BEGIN
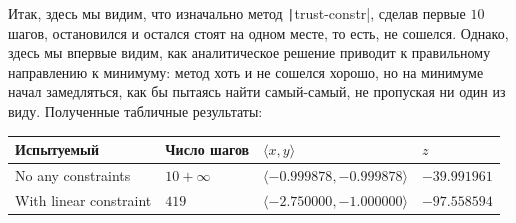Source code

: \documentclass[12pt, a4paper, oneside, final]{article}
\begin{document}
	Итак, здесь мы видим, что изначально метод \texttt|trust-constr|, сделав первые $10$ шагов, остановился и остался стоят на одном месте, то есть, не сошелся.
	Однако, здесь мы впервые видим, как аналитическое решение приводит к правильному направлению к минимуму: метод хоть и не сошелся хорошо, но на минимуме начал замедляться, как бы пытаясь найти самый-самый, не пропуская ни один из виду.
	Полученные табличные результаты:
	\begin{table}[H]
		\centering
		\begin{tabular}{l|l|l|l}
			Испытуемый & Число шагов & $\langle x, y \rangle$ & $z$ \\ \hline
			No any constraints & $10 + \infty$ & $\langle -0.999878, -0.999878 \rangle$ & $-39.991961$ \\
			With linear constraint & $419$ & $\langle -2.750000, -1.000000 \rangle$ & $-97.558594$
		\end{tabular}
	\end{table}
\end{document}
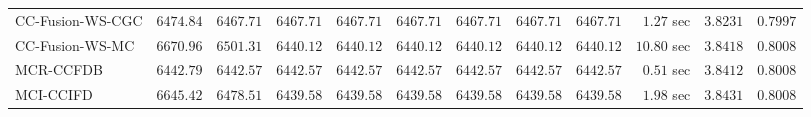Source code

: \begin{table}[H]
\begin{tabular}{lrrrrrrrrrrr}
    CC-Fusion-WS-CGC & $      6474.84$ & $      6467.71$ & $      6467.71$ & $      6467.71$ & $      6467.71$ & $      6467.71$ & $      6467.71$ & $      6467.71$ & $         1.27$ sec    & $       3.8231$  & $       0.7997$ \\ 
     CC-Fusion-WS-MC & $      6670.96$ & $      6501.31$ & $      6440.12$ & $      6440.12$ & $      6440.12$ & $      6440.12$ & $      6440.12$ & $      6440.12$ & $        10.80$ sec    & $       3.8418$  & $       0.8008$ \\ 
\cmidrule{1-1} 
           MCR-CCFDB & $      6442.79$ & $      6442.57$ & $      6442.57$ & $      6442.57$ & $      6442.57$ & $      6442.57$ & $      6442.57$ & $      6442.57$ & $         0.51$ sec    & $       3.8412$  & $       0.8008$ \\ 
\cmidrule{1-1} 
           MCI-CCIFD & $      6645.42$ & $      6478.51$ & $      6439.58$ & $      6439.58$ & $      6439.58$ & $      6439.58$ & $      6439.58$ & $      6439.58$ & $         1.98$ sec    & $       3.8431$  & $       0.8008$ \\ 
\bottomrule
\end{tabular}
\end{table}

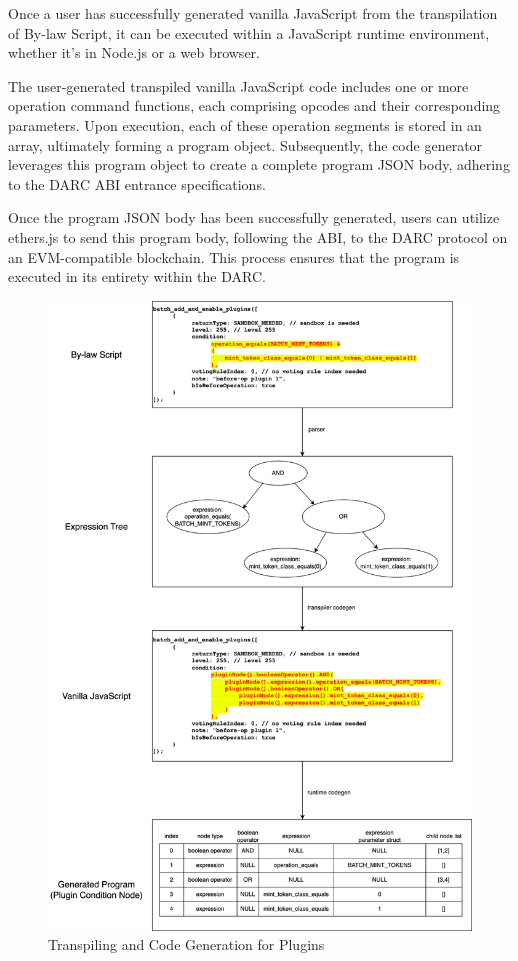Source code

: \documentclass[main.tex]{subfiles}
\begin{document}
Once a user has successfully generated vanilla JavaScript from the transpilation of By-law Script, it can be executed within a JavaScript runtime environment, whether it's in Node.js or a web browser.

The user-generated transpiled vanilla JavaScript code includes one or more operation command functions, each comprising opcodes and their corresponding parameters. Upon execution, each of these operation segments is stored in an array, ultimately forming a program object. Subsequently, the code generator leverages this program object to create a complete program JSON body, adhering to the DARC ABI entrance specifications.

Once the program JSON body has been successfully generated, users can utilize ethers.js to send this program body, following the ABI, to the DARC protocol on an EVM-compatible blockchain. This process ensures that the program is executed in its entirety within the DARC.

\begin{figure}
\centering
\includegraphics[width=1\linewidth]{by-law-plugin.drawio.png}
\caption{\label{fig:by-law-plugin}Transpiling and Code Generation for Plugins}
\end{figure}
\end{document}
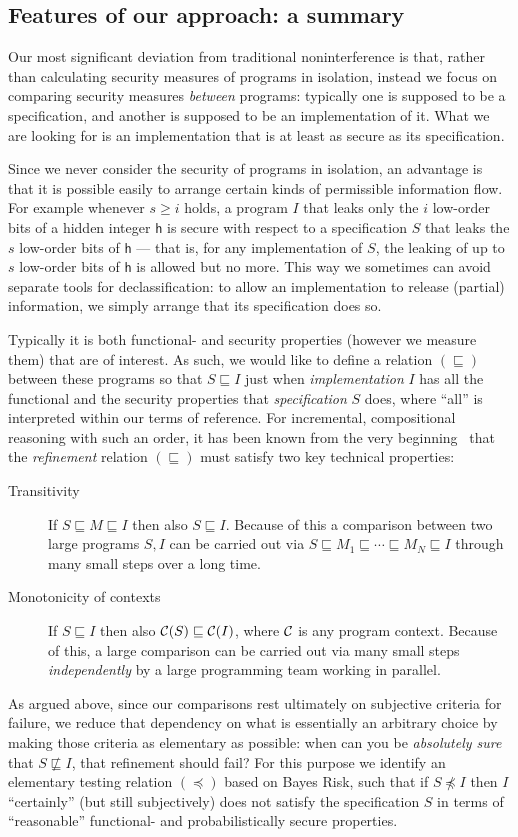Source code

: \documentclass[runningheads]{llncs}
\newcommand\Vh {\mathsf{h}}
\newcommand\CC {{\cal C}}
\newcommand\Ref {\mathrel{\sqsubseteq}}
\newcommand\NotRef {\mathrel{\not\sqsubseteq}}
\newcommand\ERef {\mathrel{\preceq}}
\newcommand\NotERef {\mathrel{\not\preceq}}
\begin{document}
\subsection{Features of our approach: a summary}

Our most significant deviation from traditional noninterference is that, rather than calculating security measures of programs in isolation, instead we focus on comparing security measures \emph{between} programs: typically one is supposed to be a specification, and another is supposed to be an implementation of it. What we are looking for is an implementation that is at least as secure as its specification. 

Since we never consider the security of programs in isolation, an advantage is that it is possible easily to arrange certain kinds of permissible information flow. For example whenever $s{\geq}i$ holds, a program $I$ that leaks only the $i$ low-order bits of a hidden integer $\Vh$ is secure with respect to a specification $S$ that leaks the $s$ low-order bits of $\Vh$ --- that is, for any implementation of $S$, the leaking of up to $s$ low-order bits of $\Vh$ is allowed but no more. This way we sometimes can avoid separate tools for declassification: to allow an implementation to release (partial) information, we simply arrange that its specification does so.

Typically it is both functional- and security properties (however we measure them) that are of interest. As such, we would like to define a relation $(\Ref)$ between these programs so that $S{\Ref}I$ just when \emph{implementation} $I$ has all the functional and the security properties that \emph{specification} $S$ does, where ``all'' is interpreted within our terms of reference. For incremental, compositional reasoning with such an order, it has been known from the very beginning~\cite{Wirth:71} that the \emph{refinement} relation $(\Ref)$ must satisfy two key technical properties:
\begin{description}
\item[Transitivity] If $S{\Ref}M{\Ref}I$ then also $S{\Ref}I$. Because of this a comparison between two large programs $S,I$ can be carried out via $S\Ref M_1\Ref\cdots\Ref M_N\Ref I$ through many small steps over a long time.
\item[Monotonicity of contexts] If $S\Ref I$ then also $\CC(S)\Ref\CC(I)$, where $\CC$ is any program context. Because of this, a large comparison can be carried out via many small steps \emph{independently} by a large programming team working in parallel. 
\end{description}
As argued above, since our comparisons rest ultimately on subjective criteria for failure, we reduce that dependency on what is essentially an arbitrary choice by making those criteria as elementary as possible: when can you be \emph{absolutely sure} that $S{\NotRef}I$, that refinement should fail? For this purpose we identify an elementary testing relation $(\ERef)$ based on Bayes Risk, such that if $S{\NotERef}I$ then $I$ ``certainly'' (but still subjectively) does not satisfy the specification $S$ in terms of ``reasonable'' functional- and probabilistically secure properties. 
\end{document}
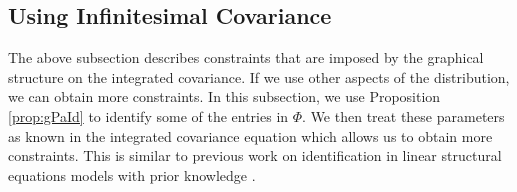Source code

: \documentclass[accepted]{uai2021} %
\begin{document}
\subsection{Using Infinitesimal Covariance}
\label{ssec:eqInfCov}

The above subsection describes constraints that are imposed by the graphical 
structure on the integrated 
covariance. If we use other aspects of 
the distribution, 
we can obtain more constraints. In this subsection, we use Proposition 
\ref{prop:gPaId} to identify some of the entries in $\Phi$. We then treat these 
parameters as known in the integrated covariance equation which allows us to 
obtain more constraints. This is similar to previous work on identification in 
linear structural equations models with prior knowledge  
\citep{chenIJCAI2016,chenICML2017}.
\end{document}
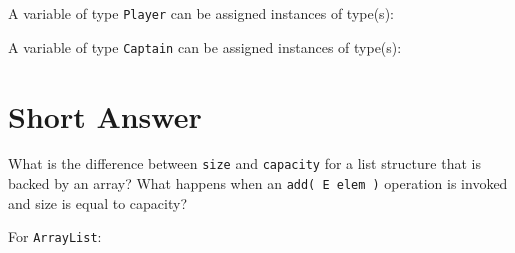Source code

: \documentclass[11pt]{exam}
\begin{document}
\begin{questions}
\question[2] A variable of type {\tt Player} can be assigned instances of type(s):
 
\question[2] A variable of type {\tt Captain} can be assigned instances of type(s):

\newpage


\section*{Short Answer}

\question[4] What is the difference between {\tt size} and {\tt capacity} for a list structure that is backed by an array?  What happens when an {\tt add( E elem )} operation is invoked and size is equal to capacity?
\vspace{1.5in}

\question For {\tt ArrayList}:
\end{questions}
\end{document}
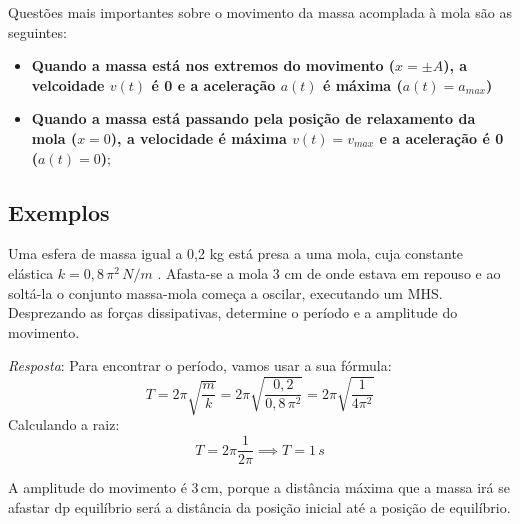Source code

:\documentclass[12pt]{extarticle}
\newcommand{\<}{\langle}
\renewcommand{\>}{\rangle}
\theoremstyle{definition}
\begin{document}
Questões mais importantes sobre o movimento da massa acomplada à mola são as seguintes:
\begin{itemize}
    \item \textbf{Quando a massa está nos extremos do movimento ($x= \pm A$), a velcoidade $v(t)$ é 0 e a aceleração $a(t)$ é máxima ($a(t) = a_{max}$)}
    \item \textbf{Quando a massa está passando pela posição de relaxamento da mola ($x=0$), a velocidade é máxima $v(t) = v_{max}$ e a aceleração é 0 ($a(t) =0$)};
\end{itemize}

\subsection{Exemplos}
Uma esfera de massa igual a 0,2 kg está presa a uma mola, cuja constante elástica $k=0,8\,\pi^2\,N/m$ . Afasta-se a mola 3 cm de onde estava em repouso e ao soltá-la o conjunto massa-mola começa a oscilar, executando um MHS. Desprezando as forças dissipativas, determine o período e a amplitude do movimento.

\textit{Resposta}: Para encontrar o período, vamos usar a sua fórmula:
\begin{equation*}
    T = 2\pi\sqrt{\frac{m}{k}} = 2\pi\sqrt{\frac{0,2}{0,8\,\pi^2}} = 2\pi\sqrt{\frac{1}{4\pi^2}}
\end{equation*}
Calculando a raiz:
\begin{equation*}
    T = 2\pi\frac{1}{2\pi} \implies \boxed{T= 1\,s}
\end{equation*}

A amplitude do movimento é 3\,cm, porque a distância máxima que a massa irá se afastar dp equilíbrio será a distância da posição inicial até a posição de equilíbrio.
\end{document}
END
* _Task statement_
Where does the word "identify" occur in the data? Copy every line that has it.

* _Completed exercise_
As argued above, since our comparisons rest ultimately on subjective criteria for failure, we reduce that dependency on what is essentially an arbitrary choice by making those criteria as elementary as possible: when can you be \emph{absolutely sure} that $S{\NotRef}I$, that refinement should fail? For this purpose we identify an elementary testing relation $(\ERef)$ based on Bayes Risk, such that if $S{\NotERef}I$ then $I$ ``certainly'' (but still subjectively) does not satisfy the specification $S$ in terms of ``reasonable'' functional- and probabilistically secure properties. 
\ref{prop:gPaId} to identify some of the entries in $\Phi$. We then treat these 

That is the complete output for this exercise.